Выбрать главу

Откуда у матери столько сил, чтобы выскоблить стол? За белый выскобленный стол она будет держаться до последнего.

«Пока свет в глазах не померкнет…»

Руки у матери покрасневшие, в трещинках. Вижу, они застыли на столе в ожидании. Сидя за выскобленным матерью столом, чувствую какую-то неловкость. Под конец не знаю, куда мне деваться. Хоть сейчас вставай и отправляйся в Ригу. Нет, это мальчишество, буду сидеть с ними сегодня, пока сами не отпустят. Они поднимутся из-за стола, тогда встану и я.

Господи, ведь я люблю этого долговязого, измученного болезнью старика!

Внезапная и запоздалая провиденция… Объясни, пожалуйста, милый, значение слова «провиденция»? Откуда оно ко мне прилипло? Это нечто вроде прозрения?

Сыновняя любовь к отцу… До слез больно, что она пришла так поздно.

«Ни в какие ворота не лезет!»

Очки у него сползли на самый кончик носа, смотрит на меня стариковскими вылинявшими глазами. А ведь таким когда-то был молодцом.

— Мне всегда легко, потому что умею жить без оглядки! — говаривал он частенько. — Не было счастья, так несчастье помогло: мельница сгорела, теперь, пожалуй, с чистой совестью могу в колхоз записаться!

Если бы он мог жизнь повернуть вспять и начать все заново от той самой точки? Дал бы он Балиню мешок муки?

Мать уверяет: вся хворь и прочие напасти у отца начались с того погорельного дня. «В тот день» у него все внутри заледенело. Потом оттаивал с помощью водки.

Глупости, человек сильнее, чем сам о себе думает!

Человек хрупок, как тростинка, вмиг переломится, если грубо прикоснуться…

Можно ли сломить человека, словно прутик на дороге?
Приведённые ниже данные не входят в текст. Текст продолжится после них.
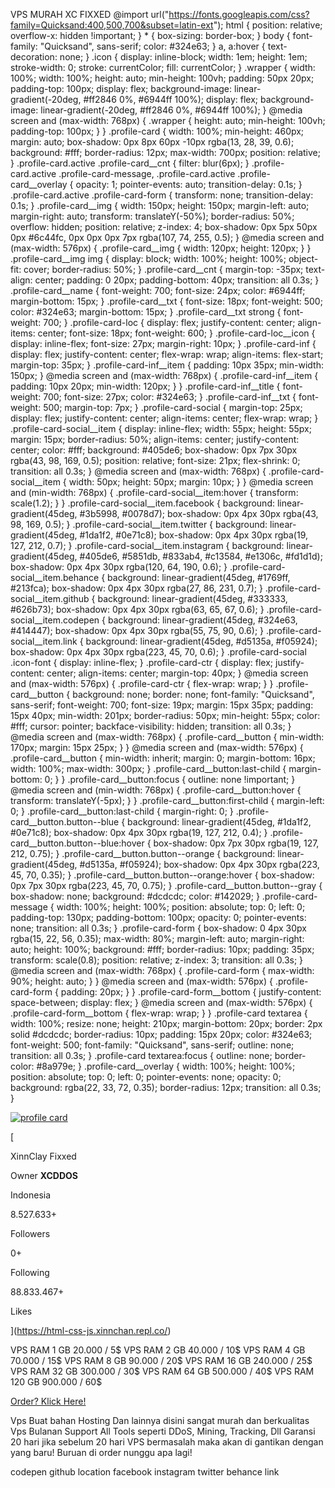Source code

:  VPS MURAH XC FIXXED  @import url("https://fonts.googleapis.com/css?family=Quicksand:400,500,700&subset=latin-ext"); html { position: relative; overflow-x: hidden !important; } \* { box-sizing: border-box; } body { font-family: "Quicksand", sans-serif; color: #324e63; } a, a:hover { text-decoration: none; } .icon { display: inline-block; width: 1em; height: 1em; stroke-width: 0; stroke: currentColor; fill: currentColor; } .wrapper { width: 100%; width: 100%; height: auto; min-height: 100vh; padding: 50px 20px; padding-top: 100px; display: flex; background-image: linear-gradient(-20deg, #ff2846 0%, #6944ff 100%); display: flex; background-image: linear-gradient(-20deg, #ff2846 0%, #6944ff 100%); } @media screen and (max-width: 768px) { .wrapper { height: auto; min-height: 100vh; padding-top: 100px; } } .profile-card { width: 100%; min-height: 460px; margin: auto; box-shadow: 0px 8px 60px -10px rgba(13, 28, 39, 0.6); background: #fff; border-radius: 12px; max-width: 700px; position: relative; } .profile-card.active .profile-card\_\_cnt { filter: blur(6px); } .profile-card.active .profile-card-message, .profile-card.active .profile-card\_\_overlay { opacity: 1; pointer-events: auto; transition-delay: 0.1s; } .profile-card.active .profile-card-form { transform: none; transition-delay: 0.1s; } .profile-card\_\_img { width: 150px; height: 150px; margin-left: auto; margin-right: auto; transform: translateY(-50%); border-radius: 50%; overflow: hidden; position: relative; z-index: 4; box-shadow: 0px 5px 50px 0px #6c44fc, 0px 0px 0px 7px rgba(107, 74, 255, 0.5); } @media screen and (max-width: 576px) { .profile-card\_\_img { width: 120px; height: 120px; } } .profile-card\_\_img img { display: block; width: 100%; height: 100%; object-fit: cover; border-radius: 50%; } .profile-card\_\_cnt { margin-top: -35px; text-align: center; padding: 0 20px; padding-bottom: 40px; transition: all 0.3s; } .profile-card\_\_name { font-weight: 700; font-size: 24px; color: #6944ff; margin-bottom: 15px; } .profile-card\_\_txt { font-size: 18px; font-weight: 500; color: #324e63; margin-bottom: 15px; } .profile-card\_\_txt strong { font-weight: 700; } .profile-card-loc { display: flex; justify-content: center; align-items: center; font-size: 18px; font-weight: 600; } .profile-card-loc\_\_icon { display: inline-flex; font-size: 27px; margin-right: 10px; } .profile-card-inf { display: flex; justify-content: center; flex-wrap: wrap; align-items: flex-start; margin-top: 35px; } .profile-card-inf\_\_item { padding: 10px 35px; min-width: 150px; } @media screen and (max-width: 768px) { .profile-card-inf\_\_item { padding: 10px 20px; min-width: 120px; } } .profile-card-inf\_\_title { font-weight: 700; font-size: 27px; color: #324e63; } .profile-card-inf\_\_txt { font-weight: 500; margin-top: 7px; } .profile-card-social { margin-top: 25px; display: flex; justify-content: center; align-items: center; flex-wrap: wrap; } .profile-card-social\_\_item { display: inline-flex; width: 55px; height: 55px; margin: 15px; border-radius: 50%; align-items: center; justify-content: center; color: #fff; background: #405de6; box-shadow: 0px 7px 30px rgba(43, 98, 169, 0.5); position: relative; font-size: 21px; flex-shrink: 0; transition: all 0.3s; } @media screen and (max-width: 768px) { .profile-card-social\_\_item { width: 50px; height: 50px; margin: 10px; } } @media screen and (min-width: 768px) { .profile-card-social\_\_item:hover { transform: scale(1.2); } } .profile-card-social\_\_item.facebook { background: linear-gradient(45deg, #3b5998, #0078d7); box-shadow: 0px 4px 30px rgba(43, 98, 169, 0.5); } .profile-card-social\_\_item.twitter { background: linear-gradient(45deg, #1da1f2, #0e71c8); box-shadow: 0px 4px 30px rgba(19, 127, 212, 0.7); } .profile-card-social\_\_item.instagram { background: linear-gradient(45deg, #405de6, #5851db, #833ab4, #c13584, #e1306c, #fd1d1d); box-shadow: 0px 4px 30px rgba(120, 64, 190, 0.6); } .profile-card-social\_\_item.behance { background: linear-gradient(45deg, #1769ff, #213fca); box-shadow: 0px 4px 30px rgba(27, 86, 231, 0.7); } .profile-card-social\_\_item.github { background: linear-gradient(45deg, #333333, #626b73); box-shadow: 0px 4px 30px rgba(63, 65, 67, 0.6); } .profile-card-social\_\_item.codepen { background: linear-gradient(45deg, #324e63, #414447); box-shadow: 0px 4px 30px rgba(55, 75, 90, 0.6); } .profile-card-social\_\_item.link { background: linear-gradient(45deg, #d5135a, #f05924); box-shadow: 0px 4px 30px rgba(223, 45, 70, 0.6); } .profile-card-social .icon-font { display: inline-flex; } .profile-card-ctr { display: flex; justify-content: center; align-items: center; margin-top: 40px; } @media screen and (max-width: 576px) { .profile-card-ctr { flex-wrap: wrap; } } .profile-card\_\_button { background: none; border: none; font-family: "Quicksand", sans-serif; font-weight: 700; font-size: 19px; margin: 15px 35px; padding: 15px 40px; min-width: 201px; border-radius: 50px; min-height: 55px; color: #fff; cursor: pointer; backface-visibility: hidden; transition: all 0.3s; } @media screen and (max-width: 768px) { .profile-card\_\_button { min-width: 170px; margin: 15px 25px; } } @media screen and (max-width: 576px) { .profile-card\_\_button { min-width: inherit; margin: 0; margin-bottom: 16px; width: 100%; max-width: 300px; } .profile-card\_\_button:last-child { margin-bottom: 0; } } .profile-card\_\_button:focus { outline: none !important; } @media screen and (min-width: 768px) { .profile-card\_\_button:hover { transform: translateY(-5px); } } .profile-card\_\_button:first-child { margin-left: 0; } .profile-card\_\_button:last-child { margin-right: 0; } .profile-card\_\_button.button--blue { background: linear-gradient(45deg, #1da1f2, #0e71c8); box-shadow: 0px 4px 30px rgba(19, 127, 212, 0.4); } .profile-card\_\_button.button--blue:hover { box-shadow: 0px 7px 30px rgba(19, 127, 212, 0.75); } .profile-card\_\_button.button--orange { background: linear-gradient(45deg, #d5135a, #f05924); box-shadow: 0px 4px 30px rgba(223, 45, 70, 0.35); } .profile-card\_\_button.button--orange:hover { box-shadow: 0px 7px 30px rgba(223, 45, 70, 0.75); } .profile-card\_\_button.button--gray { box-shadow: none; background: #dcdcdc; color: #142029; } .profile-card-message { width: 100%; height: 100%; position: absolute; top: 0; left: 0; padding-top: 130px; padding-bottom: 100px; opacity: 0; pointer-events: none; transition: all 0.3s; } .profile-card-form { box-shadow: 0 4px 30px rgba(15, 22, 56, 0.35); max-width: 80%; margin-left: auto; margin-right: auto; height: 100%; background: #fff; border-radius: 10px; padding: 35px; transform: scale(0.8); position: relative; z-index: 3; transition: all 0.3s; } @media screen and (max-width: 768px) { .profile-card-form { max-width: 90%; height: auto; } } @media screen and (max-width: 576px) { .profile-card-form { padding: 20px; } } .profile-card-form\_\_bottom { justify-content: space-between; display: flex; } @media screen and (max-width: 576px) { .profile-card-form\_\_bottom { flex-wrap: wrap; } } .profile-card textarea { width: 100%; resize: none; height: 210px; margin-bottom: 20px; border: 2px solid #dcdcdc; border-radius: 10px; padding: 15px 20px; color: #324e63; font-weight: 500; font-family: "Quicksand", sans-serif; outline: none; transition: all 0.3s; } .profile-card textarea:focus { outline: none; border-color: #8a979e; } .profile-card\_\_overlay { width: 100%; height: 100%; position: absolute; top: 0; left: 0; pointer-events: none; opacity: 0; background: rgba(22, 33, 72, 0.35); border-radius: 12px; transition: all 0.3s; }

[![profile card](https://cdn.filestackcontent.com/U8MC978Rsay0KKzDXL0A)](https://html-css-js.xinnchan.repl.co/)

[](https://html-css-js.xinnchan.repl.co/)

[

XinnClay Fixxed

Owner **XCDDOS**

Indonesia

8.527.633+

Followers

0+

Following

88.833.467+

Likes





](https://html-css-js.xinnchan.repl.co/)

[](https://html-css-js.xinnchan.repl.co/)[](https://www.facebook.com/profile.php?id=100011130630165)[](https://instagram.com/xinnchan_795?igshid=MzNlNGNkZWQ4Mg==)[](https://youtube.com/@xinnclay)

VPS RAM 1 GB 20.000 / 5$ VPS RAM 2 GB 40.000 / 10$ VPS RAM 4 GB 70.000 / 15$ VPS RAM 8 GB 90.000 / 20$ VPS RAM 16 GB 240.000 / 25$ VPS RAM 32 GB 300.000 / 30$ VPS RAM 64 GB 500.000 / 40$ VPS RAM 120 GB 900.000 / 60$

[Order? Klick Here!](https://t.me/XinnClay_Fixxed)

Vps Buat bahan Hosting Dan lainnya disini sangat murah dan berkualitas Vps Bulanan Support All Tools seperti DDoS, Mining, Tracking, Dll Garansi 20 hari jika sebelum 20 hari VPS bermasalah maka akan di gantikan dengan yang baru! Buruan di order nunggu apa lagi!

codepen github location facebook instagram twitter behance link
Надавил — и нет его, подавай следующего!

Человеку велели заложить руки за голову и встать к стенке. Жаждой измученный африканец, голодом измученный… Ежеминутно рождаются, умирают, с жестокостью убивают и в муках рождают — в стерильных клиниках, в хижинах из пальмовых листьев, в сумрачных крестьянских избах, в юртах, на кораблях посреди океана…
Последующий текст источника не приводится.